**Input records:**
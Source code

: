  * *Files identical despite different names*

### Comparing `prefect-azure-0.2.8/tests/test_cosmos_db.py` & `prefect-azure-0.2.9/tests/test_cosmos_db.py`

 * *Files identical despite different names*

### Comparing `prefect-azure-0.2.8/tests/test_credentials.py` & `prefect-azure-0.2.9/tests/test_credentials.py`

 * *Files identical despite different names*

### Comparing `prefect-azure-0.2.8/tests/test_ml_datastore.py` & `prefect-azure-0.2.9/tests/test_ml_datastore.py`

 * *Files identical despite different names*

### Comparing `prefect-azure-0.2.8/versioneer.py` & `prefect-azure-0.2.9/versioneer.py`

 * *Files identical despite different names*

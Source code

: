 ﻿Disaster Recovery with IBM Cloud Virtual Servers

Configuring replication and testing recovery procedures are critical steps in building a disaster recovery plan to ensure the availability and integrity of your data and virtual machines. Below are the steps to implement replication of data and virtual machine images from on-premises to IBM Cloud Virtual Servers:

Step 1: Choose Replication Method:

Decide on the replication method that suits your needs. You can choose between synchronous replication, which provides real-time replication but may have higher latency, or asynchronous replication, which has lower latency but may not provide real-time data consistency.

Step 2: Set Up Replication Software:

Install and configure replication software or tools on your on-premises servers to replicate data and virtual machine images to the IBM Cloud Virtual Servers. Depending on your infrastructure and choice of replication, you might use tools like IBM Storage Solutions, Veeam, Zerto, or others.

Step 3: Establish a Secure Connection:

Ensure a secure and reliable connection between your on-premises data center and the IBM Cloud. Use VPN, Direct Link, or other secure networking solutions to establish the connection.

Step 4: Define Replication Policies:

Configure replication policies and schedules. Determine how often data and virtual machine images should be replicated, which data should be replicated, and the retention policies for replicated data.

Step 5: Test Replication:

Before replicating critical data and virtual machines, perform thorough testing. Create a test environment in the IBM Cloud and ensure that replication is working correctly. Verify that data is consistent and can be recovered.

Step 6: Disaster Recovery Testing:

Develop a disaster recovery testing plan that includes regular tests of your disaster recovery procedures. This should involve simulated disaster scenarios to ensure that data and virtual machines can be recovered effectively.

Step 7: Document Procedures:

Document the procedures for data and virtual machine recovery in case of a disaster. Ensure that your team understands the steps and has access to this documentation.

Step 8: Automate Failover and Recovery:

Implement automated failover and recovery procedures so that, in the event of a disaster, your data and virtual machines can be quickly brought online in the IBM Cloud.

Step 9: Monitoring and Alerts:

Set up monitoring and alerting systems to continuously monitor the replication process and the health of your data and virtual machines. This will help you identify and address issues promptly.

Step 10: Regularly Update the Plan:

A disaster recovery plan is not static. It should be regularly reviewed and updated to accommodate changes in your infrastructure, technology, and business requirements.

---

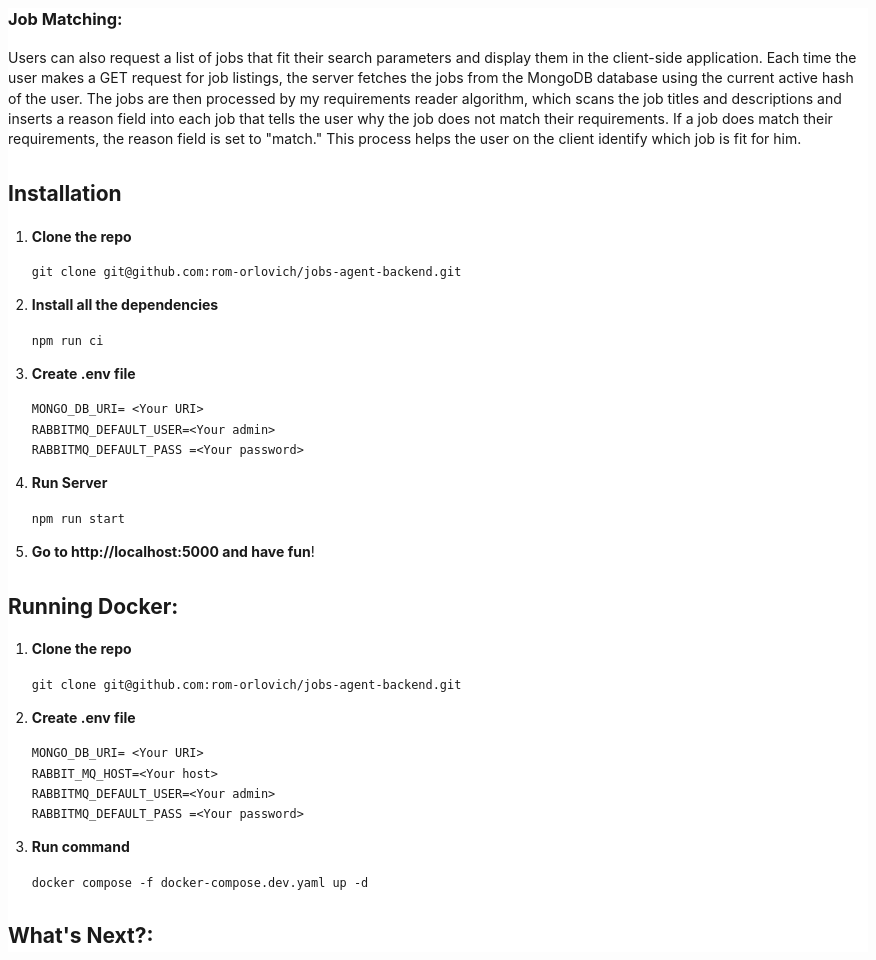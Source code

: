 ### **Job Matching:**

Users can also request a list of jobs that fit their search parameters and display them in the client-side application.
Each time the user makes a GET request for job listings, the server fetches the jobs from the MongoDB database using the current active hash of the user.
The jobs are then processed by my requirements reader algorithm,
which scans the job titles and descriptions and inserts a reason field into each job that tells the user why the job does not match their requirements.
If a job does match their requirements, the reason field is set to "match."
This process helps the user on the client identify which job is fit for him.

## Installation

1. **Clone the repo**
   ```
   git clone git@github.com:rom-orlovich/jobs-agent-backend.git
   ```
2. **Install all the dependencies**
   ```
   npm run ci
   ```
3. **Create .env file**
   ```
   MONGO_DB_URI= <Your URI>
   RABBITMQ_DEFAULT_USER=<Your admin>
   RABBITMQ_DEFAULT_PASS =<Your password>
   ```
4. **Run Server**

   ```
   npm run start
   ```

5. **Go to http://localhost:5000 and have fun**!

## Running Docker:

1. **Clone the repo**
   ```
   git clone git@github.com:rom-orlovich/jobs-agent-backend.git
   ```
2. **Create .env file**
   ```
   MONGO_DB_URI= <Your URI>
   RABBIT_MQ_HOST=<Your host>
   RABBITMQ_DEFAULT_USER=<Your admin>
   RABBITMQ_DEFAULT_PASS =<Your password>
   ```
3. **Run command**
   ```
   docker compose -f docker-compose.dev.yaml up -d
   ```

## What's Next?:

**To do:** For every line in the data above that has the string "does", return that line.

**Output for this exercise:**
which scans the job titles and descriptions and inserts a reason field into each job that tells the user why the job does not match their requirements.
If a job does match their requirements, the reason field is set to "match."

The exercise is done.